I’ll pause and emphasize that this isn’t a “tools are bad” story. It’s a “tools are doing their job, and humans can’t scale their attention today’s reality” story.

WRITER is an AI company, so naturally we looked to AI  to find a fix. Over the last few months we built Cerebro‌ — ‌an open-source, vendor-agnostic system that uses AI agents to do what security engineers spend most of their time doing manually.

Cerebro gathers context across fragmented systems, connects the findings to real infrastructure topology, deduplicates related problems into single incidents and makes the triage call with evidence, not vibes.

The output is straightforward . We have Cerebro classify its response into three categories, the last of which has three modes.

✅ **Resolve now**

🧾 **Ticket** (with priority and owner)

⏳ **Defer / accept / monitor**

Although we love to label things, the goal here is not a layered taxonomy. The reality is security teams need to make quick decisions. We need to react immediately and with precision to the alerts that matter in the moment. A tsunami of alerts distracts from this mission.

The graph security promise (and why it still fails)

If you’ve run a cloud security program in the last three years, you’ve seen the pitch: don’t treat issues as isolated alerts. Model the cloud as a connected system. A risky IAM permission + an exposed service + a reachable database isn’t three problems. It’s one attack path.

That framing is correct. The execution is where it falls apart.

Here’s what the typical stack looks like:

You ingest findings from CSPM, CNAPP, CWPP, SIEM, vulnerability scanners, and whatever else compliance made you buy. Then you normalize them into Splunk, Elastic, or a platform like Snowflake. You route “actionable” work into your ticketing system or a SOAR and you build dashboards so leadership can see the number go down.

You still drown. The dashboards look good. The alert queue does not.

Over time, your team develops a sophisticated, undocumented heuristic for which alerts to ignore. This is a deeply human, deeply cursed form of tuning. It lives in the heads of your senior analysts. When they leave, it leaves with them.

The deeper problem is that even when the platform is good, you don’t control alert fidelity. You’re buying someone else’s definition of “important.” You can tune thresholds, suppress findings, adjust severity weights—but you can’t shape the alert logic end-to-end.

And if you want automation? Many platforms will happily sell you the privilege of paying them more money so their product can fix the problems their product found.

That made sense five years ago, when “automation” meant writing brittle rules that broke on the next infrastructure change. It makes less sense now.

LLMs can do deep investigative work: retrieve context, check invariants, correlate signals across systems, and produce a structured recommendation with supporting evidence. The capability exists. The question is how to deploy it safely.

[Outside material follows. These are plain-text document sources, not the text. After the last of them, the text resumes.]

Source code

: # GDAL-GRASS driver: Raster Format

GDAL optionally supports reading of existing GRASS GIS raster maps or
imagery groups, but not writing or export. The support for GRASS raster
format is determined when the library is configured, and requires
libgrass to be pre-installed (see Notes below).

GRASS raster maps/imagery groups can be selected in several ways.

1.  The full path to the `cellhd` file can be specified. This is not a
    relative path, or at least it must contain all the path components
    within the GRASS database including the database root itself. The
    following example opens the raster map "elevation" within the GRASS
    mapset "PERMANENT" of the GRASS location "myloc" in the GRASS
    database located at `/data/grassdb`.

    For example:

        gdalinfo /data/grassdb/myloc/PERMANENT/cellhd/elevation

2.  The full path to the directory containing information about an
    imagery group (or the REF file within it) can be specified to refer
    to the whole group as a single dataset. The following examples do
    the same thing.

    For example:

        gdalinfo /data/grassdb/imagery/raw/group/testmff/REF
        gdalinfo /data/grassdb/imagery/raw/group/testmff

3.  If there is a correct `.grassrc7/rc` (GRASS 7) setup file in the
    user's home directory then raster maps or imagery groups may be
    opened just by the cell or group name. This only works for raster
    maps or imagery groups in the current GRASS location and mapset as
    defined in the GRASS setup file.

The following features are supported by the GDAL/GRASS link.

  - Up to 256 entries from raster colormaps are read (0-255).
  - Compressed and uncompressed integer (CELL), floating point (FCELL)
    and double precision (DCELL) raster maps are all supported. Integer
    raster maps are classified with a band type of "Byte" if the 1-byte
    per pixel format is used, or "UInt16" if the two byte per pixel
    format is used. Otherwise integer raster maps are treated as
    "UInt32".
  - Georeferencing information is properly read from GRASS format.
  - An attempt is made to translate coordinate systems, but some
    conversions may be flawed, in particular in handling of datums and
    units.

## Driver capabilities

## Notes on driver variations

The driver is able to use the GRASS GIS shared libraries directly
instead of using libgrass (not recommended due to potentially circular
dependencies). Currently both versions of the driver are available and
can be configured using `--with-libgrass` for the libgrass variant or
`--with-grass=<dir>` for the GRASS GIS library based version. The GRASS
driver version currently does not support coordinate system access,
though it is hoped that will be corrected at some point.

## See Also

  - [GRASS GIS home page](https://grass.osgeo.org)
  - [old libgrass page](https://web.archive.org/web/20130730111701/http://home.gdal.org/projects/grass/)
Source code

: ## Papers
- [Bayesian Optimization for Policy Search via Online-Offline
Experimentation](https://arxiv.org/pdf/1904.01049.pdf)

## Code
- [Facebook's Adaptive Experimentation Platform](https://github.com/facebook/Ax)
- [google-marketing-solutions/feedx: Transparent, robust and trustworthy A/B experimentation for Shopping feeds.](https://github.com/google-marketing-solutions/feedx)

What Cerebro actually does

Cerebro is not a replacement for your scanners, your SIEM, or your cloud security platform. It’s the thing you wish existed between findings and action, between alerts, triage, and burnout.

We built the project in part because we needed to scan massive cloud environments (AWS, GCP, Azure, Kubernetes) efficiently. Cerebro uses goroutines and built-in concurrency to handle real-time tasks and scan in parallel. You can set up worker pools to scan thousands of cloud resources at once without needing to manage threads.

Cerebro also has first-class SDKs for all major cloud providers (AWS, GCP, Azure), making it the natural choice for a cloud security platform that needs to interact with multiple cloud APIs.

Plus, Cerebro compiles to static binaries with no runtime dependencies. That’s critical for deploying a security tool  across different environments (CLI, API server, distributed workers) without dependency management headaches.

Rather than using traditional databases, Cerebro uses Snowflake (a cloud data warehouse) for storing and querying security data. This may be unconventional, but in our opinion it’s incredibly powerful. It allows SQL-based security queries across massive datasets, supports compliance reporting at scale, and provides built-in data lake capabilities. The architecture can handle both real-time security scanning and historical compliance analysis in the same platform.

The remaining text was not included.